研究チームは当初、「悪態による力の増加はミスを気にしなくなるために起こるかもしれない」と考えていましたが、今回の結果から、その説明は難しいことがわかりました。
つまり、悪態によって握力が高まる現象は、「脳がミスに対して鈍感になる」という仕組みとは異なる、別の原因によるものだと考えられるのです。
今回の研究から得られた重要な発見のひとつは、「悪態をつくと力が出る」という現象が偶然や気のせいではなく、科学的に確かなものであることを改めて証明できた点です。
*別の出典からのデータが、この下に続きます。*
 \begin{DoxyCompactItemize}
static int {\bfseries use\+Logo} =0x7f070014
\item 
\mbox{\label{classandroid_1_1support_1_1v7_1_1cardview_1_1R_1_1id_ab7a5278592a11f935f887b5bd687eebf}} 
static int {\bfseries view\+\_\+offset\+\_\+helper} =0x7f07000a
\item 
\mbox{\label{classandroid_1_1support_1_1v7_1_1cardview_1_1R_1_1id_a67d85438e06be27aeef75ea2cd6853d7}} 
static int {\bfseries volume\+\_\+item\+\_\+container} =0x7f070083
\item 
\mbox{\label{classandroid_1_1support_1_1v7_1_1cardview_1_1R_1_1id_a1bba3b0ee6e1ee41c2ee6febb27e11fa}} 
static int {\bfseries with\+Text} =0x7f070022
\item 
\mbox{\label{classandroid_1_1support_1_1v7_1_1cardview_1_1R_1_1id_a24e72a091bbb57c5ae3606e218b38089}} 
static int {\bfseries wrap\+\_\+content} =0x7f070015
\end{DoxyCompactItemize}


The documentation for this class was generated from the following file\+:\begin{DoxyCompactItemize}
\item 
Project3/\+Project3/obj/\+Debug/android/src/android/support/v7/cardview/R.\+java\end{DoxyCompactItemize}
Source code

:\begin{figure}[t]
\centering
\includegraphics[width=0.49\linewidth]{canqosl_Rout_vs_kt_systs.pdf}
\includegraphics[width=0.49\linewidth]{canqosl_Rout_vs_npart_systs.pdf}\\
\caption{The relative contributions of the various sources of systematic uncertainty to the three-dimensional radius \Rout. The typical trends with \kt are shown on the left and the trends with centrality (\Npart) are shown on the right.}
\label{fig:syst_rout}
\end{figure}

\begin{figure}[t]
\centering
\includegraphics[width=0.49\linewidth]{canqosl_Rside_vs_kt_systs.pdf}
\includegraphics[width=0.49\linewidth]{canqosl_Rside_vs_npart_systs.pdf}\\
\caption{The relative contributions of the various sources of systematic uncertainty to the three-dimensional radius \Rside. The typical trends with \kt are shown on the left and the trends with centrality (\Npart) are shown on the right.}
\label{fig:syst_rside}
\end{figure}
これまでも同じような実験は行われていましたが、今回の研究でも結果が再現され、悪態によって握力が約1.4kgほど高まることが再確認されました。
科学の世界では、一度の実験結果だけではまだ確かなこととは言えず、別の研究者が同じ実験をして同じ結果を出すこと(追試)がとても重要です。
今回の研究がその追試に成功したことで、「悪態が身体能力を一時的に高める効果がある」という考え方がさらに強く支持されることになりました。
もう一つの新たな発見として、悪態をついた時に参加者の感情や意欲がはっきりと高まることが示された点があります。
研究で使われた「BASドライブ(行動を起こそうとする心の推進力)」という指標は、「何かに積極的に取り組みたい」「目標に向かって頑張りたい」という気持ちの強さを示しています。
例えばスポーツ選手が試合前に自分に向かって「よし、絶対に勝つぞ!」と声を出して気合を入れるとき、実は同じような心のメカニズムが働いています。
今回の実験結果は、悪態をつくことが心の中の「やる気スイッチ」を一時的に強く押し、前向きな気持ちや強い意欲を生み出すことを示しています。
これは単に気分が盛り上がるだけでなく、実際に行動するためのエネルギーや積極性が具体的に高まることを科学的に証明した重要な結果です。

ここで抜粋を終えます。